Not to worry ... .
I just may be -- not only the oldest national park ranger in the country -- but the only ranger yet hired into infinity!
My stay with the park service has been extended into the unknown future. I've been rehired, and this time it's not a "term" appointment, but designated as "permanent." And, the competing applicant was also hired. How cool is that?
Over the past days I've become aware of how uncertain I've been about my future. The fear that I would overstay my usefulness to this work that has become so central to my existence -- was causing me to distance myself from any notion that there was even the faintest possibility that my work has also been important to the development of this park.

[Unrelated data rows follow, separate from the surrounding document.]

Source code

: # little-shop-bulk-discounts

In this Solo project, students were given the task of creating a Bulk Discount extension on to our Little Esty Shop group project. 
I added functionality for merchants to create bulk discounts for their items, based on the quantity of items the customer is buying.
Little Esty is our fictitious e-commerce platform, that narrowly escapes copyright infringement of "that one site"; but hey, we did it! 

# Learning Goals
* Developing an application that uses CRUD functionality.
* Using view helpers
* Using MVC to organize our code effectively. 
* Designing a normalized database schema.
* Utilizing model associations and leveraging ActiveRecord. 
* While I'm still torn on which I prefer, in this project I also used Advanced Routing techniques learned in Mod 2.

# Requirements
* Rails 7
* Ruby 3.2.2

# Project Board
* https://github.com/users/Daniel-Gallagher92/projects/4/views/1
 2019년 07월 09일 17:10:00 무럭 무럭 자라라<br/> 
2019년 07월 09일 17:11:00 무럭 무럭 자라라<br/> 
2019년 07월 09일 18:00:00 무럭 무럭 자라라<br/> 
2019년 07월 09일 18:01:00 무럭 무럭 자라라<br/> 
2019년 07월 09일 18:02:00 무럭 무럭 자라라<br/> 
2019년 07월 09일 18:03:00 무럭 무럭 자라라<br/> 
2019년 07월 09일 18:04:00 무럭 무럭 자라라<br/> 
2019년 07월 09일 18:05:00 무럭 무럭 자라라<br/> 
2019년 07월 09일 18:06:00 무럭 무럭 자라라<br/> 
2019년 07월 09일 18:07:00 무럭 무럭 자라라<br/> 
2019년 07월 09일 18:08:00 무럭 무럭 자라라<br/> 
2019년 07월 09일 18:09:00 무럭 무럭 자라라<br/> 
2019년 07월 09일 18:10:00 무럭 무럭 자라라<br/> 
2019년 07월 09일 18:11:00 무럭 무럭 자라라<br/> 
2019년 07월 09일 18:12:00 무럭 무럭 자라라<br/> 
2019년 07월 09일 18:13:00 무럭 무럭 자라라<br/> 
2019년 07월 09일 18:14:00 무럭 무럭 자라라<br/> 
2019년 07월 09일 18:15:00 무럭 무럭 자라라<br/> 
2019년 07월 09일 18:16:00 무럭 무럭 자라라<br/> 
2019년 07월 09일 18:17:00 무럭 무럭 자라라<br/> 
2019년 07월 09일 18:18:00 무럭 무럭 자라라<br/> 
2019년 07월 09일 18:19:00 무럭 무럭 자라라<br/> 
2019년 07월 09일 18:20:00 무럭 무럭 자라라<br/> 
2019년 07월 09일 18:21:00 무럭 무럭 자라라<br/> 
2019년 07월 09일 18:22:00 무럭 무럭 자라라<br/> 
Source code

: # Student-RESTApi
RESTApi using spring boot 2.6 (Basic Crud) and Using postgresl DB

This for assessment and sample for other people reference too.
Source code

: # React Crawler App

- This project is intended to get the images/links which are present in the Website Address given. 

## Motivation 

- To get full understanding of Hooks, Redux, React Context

Got caught up in strange conversations with my colleagues having to do with how I really could find alternative ways to spend my time; that there were still job opportunities waiting, and that they needn't worry about me; that the decisions-makers should really give full attention to the other applicant without feeling the weight of "taking care" of me. I never once felt confident that these were bright young people who are dedicated to the mission of the National Park Service and that the decision to keep me interpreting that mission was best for the park. I should have known. ... but I was so afraid that it might be time to leave and that my zest for this exciting work would prevent me from seeing it.
In my heart, now that the decision has been made -- I would agree. This has been a remarkable year in a long life that seems to have been preparing me for precisely this role -- how incredible! What a miracle that fate has placed me on the planet among those with whom I can now expand beyond even the limitations of age!
To hell with the tango lessons and chuck the kazoo!
I've been given new edges from which to carve out the rest of life!